Getting Back to Nature for the Ultimate Stress Buster
The positive and restorative powers that the great outdoors can have on physical and mental health are well known, and as the West Country weather finally takes a turn for the better, it is a perfect time to venture outside, get back to nature and embrace the multitude of benefits it brings.
For most adults in today’s world, the demands on their time, plus often sedentary jobs, and rise in use of technology in all facets of life, has combined to increase feelings of pressure, exhaustion and feeling ‘wired’, while decreasing the time spent outdoors, getting active, or being able to ‘switch off’.
Research from Devon-based family destination, River Dart Country Park, reveals the extent of the problem, with almost half (48%) of adults responding to a recent poll having an office job and many (42%) with hobbies that they can do at home, or that don’t involve being active. However, the research also painted a picture of families that strive to get outdoors as much as possible in their spare time (48%). And it found that most (54%) adults spend at least an hour outside a day, and a third (33%) spend several hours outside.
The physical advantages of striding out into the great outdoors are clear; it puts the human body to work. Muscles awaken, fresh air is inhaled, your heart rate speeds up and energy is burned. Not only is that great news for weight control, but it can also help ward off – or help to manage – a host of diseases and conditions. Blessed as we are in the South West, with an abundance of moorland, open countryside, coastal paths and beaches; this is nature’s playground, offering endless opportunities to utilise and explore, boosting your physical health in the process.
There are also significant benefits that getting outdoors can have on mental health. As Stress Awareness Month draws to a close in April, there is increasing evidence that time spent outdoors has an undeniably positive effect. Recently, medical research found that just one exposure to nature – be that a family walk, a picnic by the river, or watching wildlife – prompts a sense of happiness and good spirits that lasts for seven hours afterwards. It was also proven that those prone to anxiety or depression benefit more than anyone from venturing outdoors.
Wellbeing is another aspect of mental health and one that is becoming more widely spoken about and encouraged. Just stepping from the daily treadmill of life and responsibilities, to appreciate nature, or relax on a walk, or engross yourself in an open-air pursuit, can help you unwind. The influx of vitamin D from sunlight, serotonin boost from exercise, and a dose of dopamine – another ‘happy hormone’ – from a sense of achievement, are all great for improved wellbeing.

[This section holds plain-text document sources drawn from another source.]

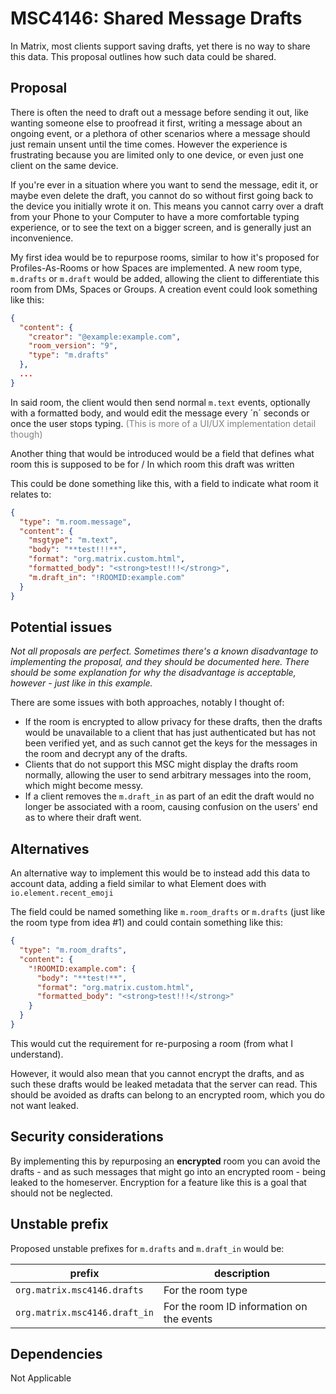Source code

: # MSC4146: Shared Message Drafts

In Matrix, most clients support saving drafts, yet there is no way to share this data. This proposal outlines how such data could be shared.

## Proposal

There is often the need to draft out a message before sending it out, like wanting someone else to proofread it first, writing a message about an ongoing event, or a plethora of other scenarios where a message should just remain unsent until the time comes. However the experience is frustrating because you are limited only to one device, or even just one client on the same device. 

If you're ever in a situation where you want to send the message, edit it, or maybe even delete the draft, you cannot do so without first going back to the device you initially wrote it on. This means you cannot carry over a draft from your Phone to your Computer to have a more comfortable typing experience, or to see the text on a bigger screen, and is generally just an inconvenience.

My first idea would be to repurpose rooms, similar to how it's proposed for Profiles-As-Rooms or how Spaces are implemented. A new room type, `m.drafts` or `m.draft` would be added, allowing the client to differentiate this room from DMs, Spaces or Groups. A creation event could look something like this:

```json
{
  "content": {
    "creator": "@example:example.com",
    "room_version": "9",
    "type": "m.drafts"
  },
  ...
}
```

In said room, the client would then send normal `m.text` events, optionally with a formatted body, and would edit the message every ´n´ seconds or once the user stops typing. <span style="color: grey">(This is more of a UI/UX implementation detail though)</span>

Another thing that would be introduced would be a field that defines what room this is supposed to be for / In which room this draft was written

This could be done something like this, with a field to indicate what room it relates to:

```json
{
  "type": "m.room.message",
  "content": {
    "msgtype": "m.text",
    "body": "**test!!!**",
    "format": "org.matrix.custom.html",
    "formatted_body": "<strong>test!!!</strong>",
    "m.draft_in": "!ROOMID:example.com"
  }
}
```

## Potential issues

*Not all proposals are perfect. Sometimes there's a known disadvantage to implementing the proposal,
and they should be documented here. There should be some explanation for why the disadvantage is
acceptable, however - just like in this example.*

There are some issues with both approaches, notably I thought of:

- If the room is encrypted to allow privacy for these drafts, then the drafts would be unavailable to a client that has just authenticated but has not been verified yet, and as such cannot get the keys for the messages in the room and decrypt any of the drafts.
- Clients that do not support this MSC might display the drafts room normally, allowing the user to send arbitrary messages into the room, which might become messy. 
- If a client removes the `m.draft_in` as part of an edit the draft would no longer be associated with a room, causing confusion on the users' end as to where their draft went.


## Alternatives

An alternative way to implement this would be to instead add this data to account data, adding a field similar to what Element does with `io.element.recent_emoji`

The field could be named something like `m.room_drafts` or `m.drafts` (just like the room type from idea #1) and could contain something like this:

```json
{
  "type": "m.room_drafts",
  "content": {
    "!ROOMID:example.com": {
      "body": "**test!**",
      "format": "org.matrix.custom.html",
      "formatted_body": "<strong>test!!!</strong>"
    }
  }
}
```

This would cut the requirement for re-purposing a room (from what I understand).

However, it would also mean that you cannot encrypt the drafts, and as such these drafts would be leaked metadata that the server can read. This should be avoided as drafts can belong to an encrypted room, which you do not want leaked.

## Security considerations

By implementing this by repurposing an **encrypted** room you can avoid the drafts - and as such messages that might go into an encrypted room - being leaked to the homeserver. Encryption for a feature like this is a goal that should not be neglected.

## Unstable prefix

Proposed unstable prefixes for `m.drafts` and `m.draft_in` would be:

| prefix                        | description                       |
|-------------------------------|-----------------------------------|
| `org.matrix.msc4146.drafts`   | For the room type                 |
| `org.matrix.msc4146.draft_in` | For the room ID information on the events |

## Dependencies

Not Applicable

Being outside also offers a chance to push normal distractions and demands on your time to one side… and to reduce or abandon technology for a while. Mindfulness is the practice of paying more attention to the present moment, to your own thoughts and feelings, and to the world around you. In the countryside, surrounded by the incredible sights of nature, there is no better setting to focus on your surroundings and slow down. Academic research has also found practising mindfulness reduces fatigue and improves sleep quality, which is a bonus.

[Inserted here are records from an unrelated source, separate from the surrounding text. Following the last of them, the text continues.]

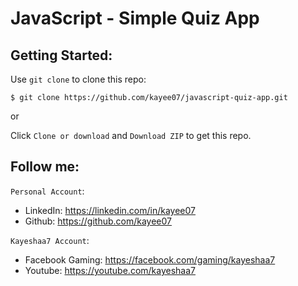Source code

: # JavaScript - Simple Quiz App

## Getting Started:

Use `git clone` to clone this repo:
```console
$ git clone https://github.com/kayee07/javascript-quiz-app.git
```
or

Click `Clone or download` and `Download ZIP` to get this repo.

## Follow me:
`Personal Account`: 
- LinkedIn: https://linkedin.com/in/kayee07
- Github: https://github.com/kayee07

`Kayeshaa7 Account`:
- Facebook Gaming: https://facebook.com/gaming/kayeshaa7
- Youtube: https://youtube.com/kayeshaa7 
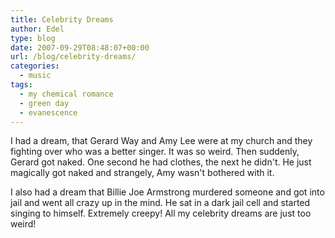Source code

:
 ```yaml
---
title: Celebrity Dreams
author: Edel
type: blog
date: 2007-09-29T08:48:07+00:00
url: /blog/celebrity-dreams/
categories:
  - music
tags:
  - my chemical romance
  - green day
  - evanescence
---
```

I had a dream, that Gerard Way and Amy Lee were at my church and they fighting over who was a better singer. It was so weird. Then suddenly, Gerard got naked. One second he had clothes, the next he didn't. He just magically got naked and strangely, Amy wasn't bothered with it.

I also had a dream that Billie Joe Armstrong murdered someone and got into jail and went all crazy up in the mind. He sat in a dark jail cell and started singing to himself. Extremely creepy! All my celebrity dreams are just too weird!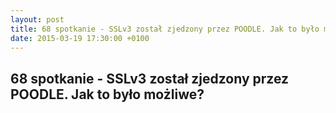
 ```yaml
---
layout: post
title: 68 spotkanie - SSLv3 został zjedzony przez POODLE. Jak to było możliwe?
date: 2015-03-19 17:30:00 +0100
---
```

68 spotkanie - SSLv3 został zjedzony przez POODLE. Jak to było możliwe?
-----------------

The team at River Dart Country Park has suggested a number of tips for embracing the great outdoors for your physical, mental and emotional benefit:
Meditate and be mindful: take the chance to slow down and soak in your surroundings. Concentrate on breathing in fresh air and concentrating on the here and now. Push all other thoughts and concerns to the side. Concentrate on all your senses; from the sound of birdsong, or smell of sea salt, to the feeling of the sun on your skin. Do your best to be fully ‘present’ and calm – it can take practice!

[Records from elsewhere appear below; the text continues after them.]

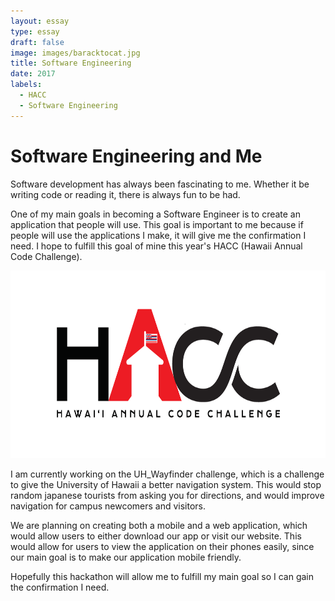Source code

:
 ```yaml
---
layout: essay
type: essay
draft: false
image: images/baracktocat.jpg
title: Software Engineering
date: 2017
labels:
  - HACC
  - Software Engineering
---
```


# Software Engineering and Me

Software development has always been fascinating to me. Whether it be writing code or reading it, there is always fun to be had.

One of my main goals in becoming a Software Engineer is to create an application that people will use. This goal is important to me because if people will use the applications I make, it will give me the confirmation I need. I hope to fulfill this goal of mine this year's HACC (Hawaii Annual Code Challenge). 

<center>
  <img style="height: 300px;" src="../images/HACC-with-Flag-final.png"/>
</center>

I am currently working on the UH_Wayfinder challenge, which is a challenge to give the University of Hawaii a better navigation system. This would stop random japanese tourists from asking you for directions, and would improve navigation for campus newcomers and visitors. 

We are planning on creating both a mobile and a web application, which would allow users to either download our app or visit our website. This would allow for users to view the application on their phones easily, since our main goal is to make our application mobile friendly.

Hopefully this hackathon will allow me to fulfill my main goal so I can gain the confirmation I need.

Exercise outdoors: whether it’s an early morning jog around the park, or a dog walk after work, try to use the countryside on your doorstep as a great – and free – alternative to the gym. From cycling or horse riding, to wild swimming or kayaking, the West Country has no shortage of places to exercise in the great outdoors – and the best bit is that it caters to all ages, abilities and interests.
Nature and wildlife: interacting with nature can be incredibly rewarding. There are few better places to indulge than our local landscape. Whether you’re a budding ‘twitcher’ keen to do some birdwatching, or a family with young ones hunting for minibeasts, there is so much to see and investigate. Also, as region of keen pet owners, use furry friends as a good excuse to get outside more.
New hobbies: it is never too soon, nor ever too late to try a new outdoor activity. There are relatively new activities, such as stand-up paddle boarding, that offer a chance to get on the water, get fit and have fun. Or try one of a host of family friendly activities, such as adrenaline-rushes like high-rope courses at tree-top level or flying through the air on a zip wire. More sedate options, like geocaching or silent disco yoga, are also great if you fancy trying something new in the open air.
Daily Mile: schools in the region are tasked at working 15 minutes of exercise – otherwise known as a ‘Daily Mile’ – into children’s everyday school life. It’s a great discipline for adults too, especially those tied to a desk for work. Walking further to work or using lunch breaks as a chance to clear your head and walk around the block, is a simple way to work a few more steps into your day, while dragging you out into the sunlight to reap the benefits that we know the great outdoors can bring.